Published on Perl.com
http://www.perl.com/pub/a/2002/11/27/classdbi.html
See this if you're having trouble printing code examples
Class::DBI
By Tony Bowden
Several articles on Perl.com, including the recent
Phrasebook
Design Pattern, have discussed the problems faced when writing
Perl code that interacts with a database. Terrence Brannon's
DBIx::Recordset
article attempted to show how code dealing with databases can be made
simpler, and more maintainable. In this article, I will try to show how
Class::DBI can make this easier still.
Class::DBI prizes laziness and simplicity. Its goal is to make simple
database interactions trivial, while leaving the hard ones possible.
For many simple applications, it replaces the need for writing SQL
entirely. On the other hand, it doesn't force you to build complex data
structures to specify a complex query; if you really need the power or
expressiveness of raw SQL, then it gets out of your way and lets you drop back
to that.
The easiest way to see Class::DBI in action is to build a simple
application with it. In this article, I'll build a tool for performing
analysis on my telephone bill.
Data::BT::PhoneBill
(available from CPAN), provides a simple interface to a phone bill
downloaded from the BT Web site. So, armed with this module, and a few
recent phonebills, let's store these details in a database, and see how
to extract useful information from them.
Class::DBI works on the basis that each table in your database has a
corresponding class. Although each class could set up its own connection
information, it's a better idea to encapsulate that connection in one
class, and have all the others inherit from that. So, we set up our
database, and create the base class for our application:
package My::PhoneBill::DBI;
use base 'Class::DBI';
__PACKAGE__->set_db('Main', 'dbi:mysql:phonebill', 'u/n', 'p/w');
1;
We simply inherit from Class::DBI and use the 'set_db ' method to set up
the connection information for our database. That's all we need in this
class for now, so next we set up our table for storing the phone call
information:
CREATE TABLE call (
callid MEDIUMINT UNSIGNED NOT NULL PRIMARY KEY AUTO_INCREMENT,
number VARCHAR(20) NOT NULL,
destination VARCHAR(255) NOT NULL,
calldate DATE NOT NULL,
calltime TIME NOT NULL,
type VARCHAR(50) NOT NULL,
duration SMALLINT UNSIGNED NOT NULL,
cost FLOAT(8,1)
);
For this, we set up a corresponding class:
package My::PhoneBill::Call;
use base 'My::PhoneBill::DBI';
__PACKAGE__->table('call');
__PACKAGE__->columns(All =>
qw/callid number destination calldate calltime type duration cost/);
1;
We inherit our connection information from our base class, and then
specify what table we're dealing with, and what its columns are.

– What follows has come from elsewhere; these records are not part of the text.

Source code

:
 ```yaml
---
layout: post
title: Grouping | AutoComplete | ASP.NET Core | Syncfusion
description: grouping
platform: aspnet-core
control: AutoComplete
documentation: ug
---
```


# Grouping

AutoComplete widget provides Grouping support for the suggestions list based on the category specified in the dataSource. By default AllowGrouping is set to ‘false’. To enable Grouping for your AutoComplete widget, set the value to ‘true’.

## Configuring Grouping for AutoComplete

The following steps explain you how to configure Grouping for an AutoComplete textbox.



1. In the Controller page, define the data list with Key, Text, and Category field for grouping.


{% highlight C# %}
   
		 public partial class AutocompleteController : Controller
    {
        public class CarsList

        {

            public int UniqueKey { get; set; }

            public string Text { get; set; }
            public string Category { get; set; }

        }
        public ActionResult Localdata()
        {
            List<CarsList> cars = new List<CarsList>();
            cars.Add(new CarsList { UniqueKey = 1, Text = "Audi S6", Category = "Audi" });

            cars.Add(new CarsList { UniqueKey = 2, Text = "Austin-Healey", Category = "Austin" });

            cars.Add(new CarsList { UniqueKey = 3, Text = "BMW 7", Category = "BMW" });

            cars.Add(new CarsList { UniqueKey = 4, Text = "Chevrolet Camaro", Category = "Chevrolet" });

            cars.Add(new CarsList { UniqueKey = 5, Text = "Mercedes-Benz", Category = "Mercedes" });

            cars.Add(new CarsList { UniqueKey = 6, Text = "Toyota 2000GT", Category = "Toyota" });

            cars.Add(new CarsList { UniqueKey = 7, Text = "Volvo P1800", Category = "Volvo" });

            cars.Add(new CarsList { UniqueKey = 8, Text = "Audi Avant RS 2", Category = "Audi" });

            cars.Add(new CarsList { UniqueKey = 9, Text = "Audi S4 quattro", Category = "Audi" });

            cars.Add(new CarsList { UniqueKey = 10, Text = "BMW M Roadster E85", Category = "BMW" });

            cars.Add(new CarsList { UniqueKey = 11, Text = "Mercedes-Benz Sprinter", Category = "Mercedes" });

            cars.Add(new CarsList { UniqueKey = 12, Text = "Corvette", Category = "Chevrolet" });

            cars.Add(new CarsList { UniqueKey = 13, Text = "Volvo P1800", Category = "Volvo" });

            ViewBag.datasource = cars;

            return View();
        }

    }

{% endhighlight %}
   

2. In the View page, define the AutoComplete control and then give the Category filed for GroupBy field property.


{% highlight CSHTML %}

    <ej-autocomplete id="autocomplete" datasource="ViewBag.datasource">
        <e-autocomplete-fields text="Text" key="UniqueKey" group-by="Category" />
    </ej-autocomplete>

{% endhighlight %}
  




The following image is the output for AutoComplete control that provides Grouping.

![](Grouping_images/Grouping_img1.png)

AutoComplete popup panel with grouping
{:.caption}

Now we have enough to populate the table.
So, we create a simple, "populate_phone_bill" script:
#!/usr/bin/perl
use Data::BT::PhoneBill;
use My::PhoneBill::Call;
my $file = shift or die "Need a phone bill file";
my $bill = Data::BT::PhoneBill->new($file) or die "Can't parse bill";
while (my $call = $bill->next_call) {
My::PhoneBill::Call->create({
number => $call->number,
calldate => $call->date,
calltime => $call->time,
destination => $call->destination,
duration => $call->duration,
type => $call->type,
cost => $call->cost,
});
}
The create() call runs the SQL to INSERT the row for each call. As we're
using Class::DBI , and have defined our primary key column to be
AUTO_INCREMENT , we don't need to specify a value for that column. On databases
that support sequences, we could also inform Class::DBI what sequence
should be used to provide the primary key.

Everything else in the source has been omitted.